Wandering to Wats, Seeing the Sights
We spent time wandering and seeing wats. I mean, what (wat) else would we do? At this point in our journey payment to enter is reserved for very special occasions. In most cases you can see as much peering in the entryway, from a hill from afar, or by quickly running into the gate behind a tour group. Vientiane’s standout building is it’s National Palace. Gated off, we peered through the gates at the massive white-grey structure and fountain. We walked under Patuxi, the famous unfinished archway modeled off Paris’ Arc de Triomphe built in a strange nod to Laos’ independence. We walked to the Great Stupa, also called Pha That Luang, very early morning and paid to enter as it’s the iconic temple of Laos. Our walk back was unpleasent, as we were starving and feverish but the tuk tuk was not in budget.
Meandering Along the Mekong
By far our best times in Vientiane were spent along the Mekong River. I went for morning runs on the riverfront walkway and joined in group aerobic classes in the riverside park at 6am. At night, it’s full of life. We glimpsed a small market set up on the cracked muddy banks below the walkway; a more formal clothing market in small stalls; and a very cool Night Street full of bars, string lights and millennials. Also along the Mekong a weird carnival with large, noisy dinosaur replicas and seizure-inducing strobe lights. There are tons of cute bars and restaurants by the water, too, serving up Beer Lao and food cooked right there on giant stoves on the deck.

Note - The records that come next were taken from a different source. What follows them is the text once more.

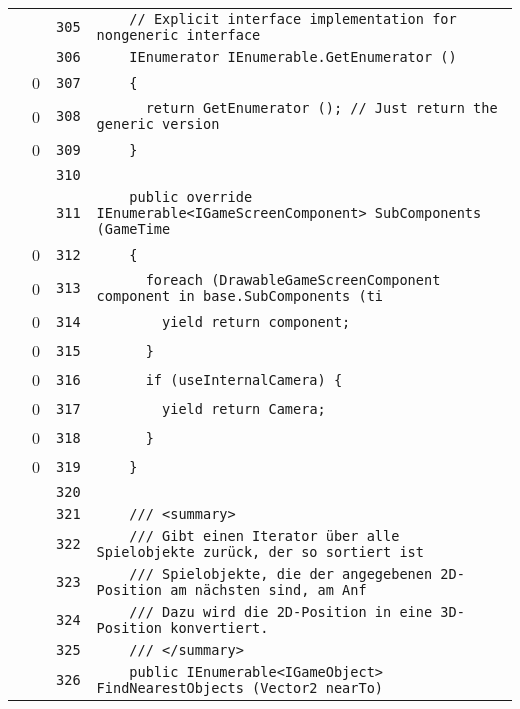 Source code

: \documentclass[a4paper,10pt]{article}
\begin{document}
\begin{longtable}[l]{lrrl}
\cellcolor{gray} &  & \verb~305~ & \verb~    // Explicit interface implementation for nongeneric interface~\\
\cellcolor{gray} &  & \verb~306~ & \verb~    IEnumerator IEnumerable.GetEnumerator ()~\\
\cellcolor{red} & 0 & \verb~307~ & \verb~    {~\\
\cellcolor{red} & 0 & \verb~308~ & \verb~      return GetEnumerator (); // Just return the generic version~\\
\cellcolor{red} & 0 & \verb~309~ & \verb~    }~\\
\cellcolor{gray} &  & \verb~310~ & \verb~~\\
\cellcolor{gray} &  & \verb~311~ & \verb~    public override IEnumerable<IGameScreenComponent> SubComponents (GameTime ~\\
\cellcolor{red} & 0 & \verb~312~ & \verb~    {~\\
\cellcolor{red} & 0 & \verb~313~ & \verb~      foreach (DrawableGameScreenComponent component in base.SubComponents (ti~\\
\cellcolor{red} & 0 & \verb~314~ & \verb~        yield return component;~\\
\cellcolor{red} & 0 & \verb~315~ & \verb~      }~\\
\cellcolor{red} & 0 & \verb~316~ & \verb~      if (useInternalCamera) {~\\
\cellcolor{red} & 0 & \verb~317~ & \verb~        yield return Camera;~\\
\cellcolor{red} & 0 & \verb~318~ & \verb~      }~\\
\cellcolor{red} & 0 & \verb~319~ & \verb~    }~\\
\cellcolor{gray} &  & \verb~320~ & \verb~~\\
\cellcolor{gray} &  & \verb~321~ & \verb~    /// <summary>~\\
\cellcolor{gray} &  & \verb~322~ & \verb~    /// Gibt einen Iterator über alle Spielobjekte zurück, der so sortiert ist~\\
\cellcolor{gray} &  & \verb~323~ & \verb~    /// Spielobjekte, die der angegebenen 2D-Position am nächsten sind, am Anf~\\
\cellcolor{gray} &  & \verb~324~ & \verb~    /// Dazu wird die 2D-Position in eine 3D-Position konvertiert.~\\
\cellcolor{gray} &  & \verb~325~ & \verb~    /// </summary>~\\
\cellcolor{gray} &  & \verb~326~ & \verb~    public IEnumerable<IGameObject> FindNearestObjects (Vector2 nearTo)~\\

\end{longtable}
\end{document}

There is a large night market that stretches on for miles (literally) and feels even longer. Every tenant’s red tent is lit with a harsh fluorescent light, advertising clothing for $10,000! ($1.17) or maybe $35,000 if the goods are slightly less shoddy or counterfeit. We had quite a good time browsing for weird translated shirts, our favorite [free] pastime.
Xieng Khuan aka Buddha Park
We took a “day trip” to the Buddha Park, officially named Xieng Khuan, located about 20 km outside the city. We got cheap bread to snack on and boarded the bus. It was a cool ride past the massive Beer Lao brewery (which we were quite disappointed was closed) a stop at the Thailand/Laos friendship bridge. The Buddha statues were quite massive and imposing, although the park was smaller than expected.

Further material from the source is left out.